Assim se divertiam tropicalmente os sociólogos e poetas, os críticos literários como Olívio Montenegro (que, de seu lado, cultivava preferências pessoais) e outros cavalheiros de irrefutável respeitabilidade. Se me arrisquei a identificar algumas iniciais é por pensar que tal recurso contradiz a natureza mesma do diário, documento íntimo em que tais cautelas não se justificam, tanto mais que, no caso, Gilberto Freyre refere, aqui e ali, os nomes verdadeiros. O perigo das iniciais está em que podem se referir a pessoas diferentes, com conseqüências fáceis de imaginar.

Se, no Recife, depois de sua volta, ele passou a freqüentar as chamadas "casas de mulheres" (para nada dizer de encontros eventuais), sua surpresa, na Inglaterra, foi verificar que, prolongando os costumes helênicos através da literatura e da língua, a universiade de Oxford era também uma "casa de homens" ou efebos, sólida tradição dos colégios ingleses (anotação de 1922): "Continuo sob a impressão de que... aqui em Oxford... há alguma coisa de grego, de helênico, de sublimação da amizade em amor: em amor platônico [...]". Ainda: "Em Oxford não são raras as danças de rapazes com rapazes... São danças que às vezes terminam em beijos e abraços.".

Pela literatura, pelo exemplo e pela convivência, ele também teve o seu período de relações homossexuais, provocando, segundo parece, intensa paixão em um jovem britânico.

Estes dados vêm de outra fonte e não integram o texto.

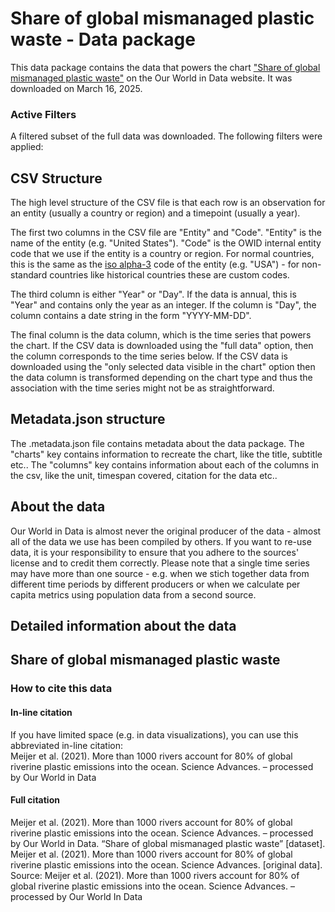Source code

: # Share of global mismanaged plastic waste - Data package

This data package contains the data that powers the chart ["Share of global mismanaged plastic waste"](https://ourworldindata.org/grapher/share-of-global-mismanaged-plastic-waste?v=1&csvType=full&useColumnShortNames=false) on the Our World in Data website. It was downloaded on March 16, 2025.

### Active Filters

A filtered subset of the full data was downloaded. The following filters were applied:

## CSV Structure

The high level structure of the CSV file is that each row is an observation for an entity (usually a country or region) and a timepoint (usually a year).

The first two columns in the CSV file are "Entity" and "Code". "Entity" is the name of the entity (e.g. "United States"). "Code" is the OWID internal entity code that we use if the entity is a country or region. For normal countries, this is the same as the [iso alpha-3](https://en.wikipedia.org/wiki/ISO_3166-1_alpha-3) code of the entity (e.g. "USA") - for non-standard countries like historical countries these are custom codes.

The third column is either "Year" or "Day". If the data is annual, this is "Year" and contains only the year as an integer. If the column is "Day", the column contains a date string in the form "YYYY-MM-DD".

The final column is the data column, which is the time series that powers the chart. If the CSV data is downloaded using the "full data" option, then the column corresponds to the time series below. If the CSV data is downloaded using the "only selected data visible in the chart" option then the data column is transformed depending on the chart type and thus the association with the time series might not be as straightforward.

## Metadata.json structure

The .metadata.json file contains metadata about the data package. The "charts" key contains information to recreate the chart, like the title, subtitle etc.. The "columns" key contains information about each of the columns in the csv, like the unit, timespan covered, citation for the data etc..

## About the data

Our World in Data is almost never the original producer of the data - almost all of the data we use has been compiled by others. If you want to re-use data, it is your responsibility to ensure that you adhere to the sources' license and to credit them correctly. Please note that a single time series may have more than one source - e.g. when we stich together data from different time periods by different producers or when we calculate per capita metrics using population data from a second source.

## Detailed information about the data


## Share of global mismanaged plastic waste


### How to cite this data

#### In-line citation
If you have limited space (e.g. in data visualizations), you can use this abbreviated in-line citation:  
Meijer et al. (2021). More than 1000 rivers account for 80% of global riverine plastic emissions into the ocean. Science Advances. – processed by Our World in Data

#### Full citation
Meijer et al. (2021). More than 1000 rivers account for 80% of global riverine plastic emissions into the ocean. Science Advances. – processed by Our World in Data. “Share of global mismanaged plastic waste” [dataset]. Meijer et al. (2021). More than 1000 rivers account for 80% of global riverine plastic emissions into the ocean. Science Advances. [original data].
Source: Meijer et al. (2021). More than 1000 rivers account for 80% of global riverine plastic emissions into the ocean. Science Advances. – processed by Our World In Data


    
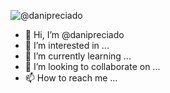 
![@danipreciado](https://github.com/danipreciado/danipreciado/assets/127158155/a9f27e37-0084-4224-9420-4bd8cccc9f81)

- 👋 Hi, I’m @danipreciado
- 👀 I’m interested in ...
- 🌱 I’m currently learning ...
- 💞️ I’m looking to collaborate on ...
- 📫 How to reach me ...

<!---
danipreciado/danipreciado is a ✨ special ✨ repository because its `README.md` (this file) appears on your GitHub profile.
You can click the Preview link to take a look at your changes.
--->
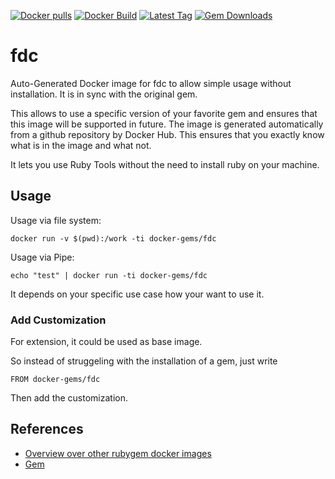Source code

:[![Docker pulls](https://img.shields.io/docker/pulls/rubygem/fdc.svg)](https://hub.docker.com/r/rubygem/fdc/)
[![Docker Build](https://img.shields.io/docker/automated/rubygem/fdc.svg)](https://hub.docker.com/r/rubygem/fdc/)
[![Latest Tag](https://img.shields.io/github/tag/docker-rubygem/fdc.svg)](https://hub.docker.com/r/rubygem/fdc/)
[![Gem Downloads](https://img.shields.io/gem/dt/fdc.svg)](https://rubygems.org/gems/fdc/)
# fdc

Auto-Generated Docker image for fdc to allow simple usage without installation.
It is in sync with the original gem.

This allows to use a specific version of your favorite gem and ensures that this image will be supported in future.
The image is generated automatically from a github repository by Docker Hub.
This ensures that you exactly know what is in the image and what not.

It lets you use Ruby Tools without the need to install ruby on your machine.

## Usage

Usage via file system:

`docker run -v $(pwd):/work -ti docker-gems/fdc`

Usage via Pipe:

`echo "test" | docker run -ti docker-gems/fdc`

It depends on your specific use case how your want to use it.

### Add Customization

For extension, it could be used as base image.

So instead of struggeling with the installation of a gem, just write

`FROM docker-gems/fdc`

Then add the customization.

## References

 - [Overview over other rubygem docker images](https://github.com/thinkbot/docker-rubygem)
 - [Gem](https://rubygems.org/gems/fdc/)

Em anotação de 1925, ele encontra legitimidade em livro hoje esquecido de George Santayana, testemunhando que "a amizade entre jovens lhe parecem florescer de modo particular na Inglaterra, entre a juventude inglesa; e Oxford ou Cambridge: estes dois grandes centros de arte da amizade entre ingleses". Foi na vida inglesa de amigos, lembrava no mesmo ano, "que também aprendi e compreendi algumas intimidades durante meus dias de Oxford, tão curtos e tão intensos [...]." Revelações que, confiadas anos depois a um jornalista brasileiro, causaram algum reboliço na hipócrita República das Letras (que, aliás, nada tem da República de Platão) além de alimentarem a maledicência dos seus inimigos. Naqueles tempos longínquos, ainda era um tópico tabu.

Desafetos espontâneos proliferaram à sua volta quando regressou ao Brasil: "O que sinto é que sou repelido pelo Brasil [...]. É incrível o número de artigos e artiguetes aparecidos nestes poucos meses contra mim; e a insistência de quase todos eles é neste ponto: a de ser eu um estranho, um exótico, um meteco, um desajustado, um estrangeirado" / (notação de 1923). É verdade que ele próprio, com suas flanelas de Londres e suas meias de Oxford (na cidade do Recife!) concorria para propagar a figura de insuportável snob. A hostilidade era tanto maior quanto os despeitados não lhe podiam ignorar a superioridade: "Duvido que alguém aqui leia hoje, de livros sérios na sua especialidade e em literatura e filosofia geral, metade sequer do que eu leio... conversei com eles sobre livros. Estão apenas nos primeiros andares da erudição. E padecem do mal de ser livrescos".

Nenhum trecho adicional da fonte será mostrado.